Muddying the waters even further, what really persists after transition? It turns out that it largely depends on when the person started hormones. Male and female body structure is quite similar until puberty. At that point, the bodies start to become sculpted by estrogen or testosterone. Estrogen closes the growth plates in bone earlier than testosterone, resulting in lower female stature, and muscle type/mass is significantly increased by testosterone. One of these differences, you will have guessed, is permanent. Those MTF’s who start hormones post puberty will likely have increased height and bone density, whereas those who started earlier will be more comparable to natal females. However, it appears that estrogen therapy brings muscle mass fairly quickly into the female range. Again, no one is actually arguing for segregation by precise physical measurements when it comes right down to it. Most transwomen will be somewhat taller, but not necessarily stronger than their co-competitors. Interestingly, athletes post-transition tend to be as, but not more competitive, than they were pre-transition.2 The world being what it is, maybe there is someone out there just crazy enough to undergo gender transition for the sake of athletic advantage, but there is no evidence whatsoever that it would work.

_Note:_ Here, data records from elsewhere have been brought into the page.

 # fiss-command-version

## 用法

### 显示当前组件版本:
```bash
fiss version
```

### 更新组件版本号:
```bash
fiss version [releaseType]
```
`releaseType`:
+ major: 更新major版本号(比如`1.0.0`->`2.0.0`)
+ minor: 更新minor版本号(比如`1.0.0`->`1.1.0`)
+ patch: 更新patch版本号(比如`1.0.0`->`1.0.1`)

As I mentioned, the IAAF has established rules that determine eligibility of the trans athlete. The athlete must report her transition. She must have legally AND medically transitioned, with the latter being defined as a minimum of one year on testosterone blockade/estrogen therapy. Hormone levels are to be checked, and the final decision is made by a panel of medical experts. The process is rigorous, well-defined, and frankly puts a very high burden on the post-transition athlete in terms of extra verifications and concession of privacy. Parenthetically, transwomen will almost always end up with much lower levels of testosterone–typically zero for transwomen vs. 20-60 ng/mL for natal females.

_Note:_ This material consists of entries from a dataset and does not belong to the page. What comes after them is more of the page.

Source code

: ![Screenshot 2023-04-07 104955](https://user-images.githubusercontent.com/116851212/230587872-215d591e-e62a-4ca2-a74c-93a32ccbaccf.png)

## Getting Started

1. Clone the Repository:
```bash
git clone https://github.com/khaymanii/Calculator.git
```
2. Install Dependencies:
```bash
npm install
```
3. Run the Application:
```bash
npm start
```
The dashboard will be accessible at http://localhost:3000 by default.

Once you get past the fairness discussion, the arguments against letting transgender women degenerate rather quickly. Most of them you can read in the advertisement above. Transwomen are really men. Predators. Imposters looking for easier competition. Thieves, taking scholarships from “real women”. Each one of these is a version of You Don’t Count. This affront, and not hope of personal gain, is what drove the otherwise shy Renée Richards to let herself be cast as “an extraordinary spectacle”3 in the summer of 1976. She wanted to play, and she didn’t like being told that she could not.
Women’s tennis did not die in 1977. Richards went on to coach Martina Navratilova to a pair of championships at Wimbledon, where she herself was never allow to play. She returned to her ophthalmology practice, and apparently still pops back into the office a couple of days per week. In 2014, two days after her 80th birthday, another quirky fairly late-transitioning forty-something transgender physician stood up in Scott County District Court and testified that she too, would like to be called Renae, reborn. It was so ordered.
- If there has been any substantial pushback against FTM athletes competing in men’s sports, I am unaware of it.